Zakończył się proces Marcina F., który zdaniem śledczych najpierw zwabił kuriera, a potem brutalnie go zamordował.
Jak podaje Radio Gdańsk, Sąd Okręgowy w Gdańsku skazał go na 25 lat więzienia. Ponadto F. będzie musiał zapłacić prawie 100 tys. zł rodzinie zamordowanego. Wyrok nie jest jeszcze prawomocny i nie wiadomo czy któraś ze stron złoży apelację.
Kara dla zabójcy satysfakcjonuje żonę ofiary F.

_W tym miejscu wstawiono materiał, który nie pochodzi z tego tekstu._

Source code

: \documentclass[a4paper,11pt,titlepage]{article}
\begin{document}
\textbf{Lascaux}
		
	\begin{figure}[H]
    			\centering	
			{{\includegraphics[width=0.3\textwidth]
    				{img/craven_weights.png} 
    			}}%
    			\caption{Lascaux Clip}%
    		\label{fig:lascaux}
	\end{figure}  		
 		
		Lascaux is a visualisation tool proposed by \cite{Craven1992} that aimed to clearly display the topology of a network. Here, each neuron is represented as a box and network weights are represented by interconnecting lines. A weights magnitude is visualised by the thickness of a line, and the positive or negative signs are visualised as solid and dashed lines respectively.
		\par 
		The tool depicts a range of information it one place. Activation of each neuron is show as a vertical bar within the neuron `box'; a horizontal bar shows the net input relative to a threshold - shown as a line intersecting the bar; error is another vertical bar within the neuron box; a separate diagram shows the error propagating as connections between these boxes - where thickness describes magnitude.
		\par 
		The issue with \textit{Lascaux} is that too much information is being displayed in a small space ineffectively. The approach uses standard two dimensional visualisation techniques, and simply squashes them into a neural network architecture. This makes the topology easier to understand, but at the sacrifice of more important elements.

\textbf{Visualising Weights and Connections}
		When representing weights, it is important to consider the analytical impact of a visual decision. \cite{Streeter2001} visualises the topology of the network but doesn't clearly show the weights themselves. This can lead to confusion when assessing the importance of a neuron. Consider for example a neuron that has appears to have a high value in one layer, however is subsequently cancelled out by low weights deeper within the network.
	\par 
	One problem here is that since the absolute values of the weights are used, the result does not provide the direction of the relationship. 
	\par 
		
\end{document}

- Walczyłam o dobre imię męża, zginął niewinny człowiek. To jest dla mnie najważniejsze i to było przed sądem pokazane. Jeżeli zabójca ma zrobić krzywdę następnym, niech siedzi. Męża i ojca dzieciom nikt nam nie zwróci. Teraz jest nam dużo ciężej. Mąż był głową naszej rodziny. Obrotny i zaradny, dobry człowiek – powiedziała Radiu Gdańsk kobieta.
Zwabił i zabił
Z informacji przekazanych przez prokuraturę wynika, że 14 lutego 2013 roku Marcin F. zwabił kuriera do miejscowości Wiślinka pod pretekstem wręczenia mu przesyłki, po czym zabił go młotkiem, a ciało porzucił przy gruntowej drodze niedaleko wału przeciwpowodziowego.
Niedaleko znaleziono też auto mężczyzny. Wstępne oględziny wykazały, że nic z niego nie zginęło. Podejrzanego w tej sprawie - 33-letniego gdańszczanina - ujęto już po kilkunastu godzinach i postawiono mu zarzut zabójstwa.
Dopiero w kwietniu 2013 roku Prokuratura Rejonowa w Pruszczu Gdańskim ustaliła, że motywem był rabunek. Zdaniem śledczych kurier został okradziony z ponad 4,8 tys. zł, które wcześniej wpłacili mu klienci odbierający tak zwane przesyłki za pobraniem. Z auta kuriera zniknęła też jedna przesyłka warta nieco ponad 200 zł.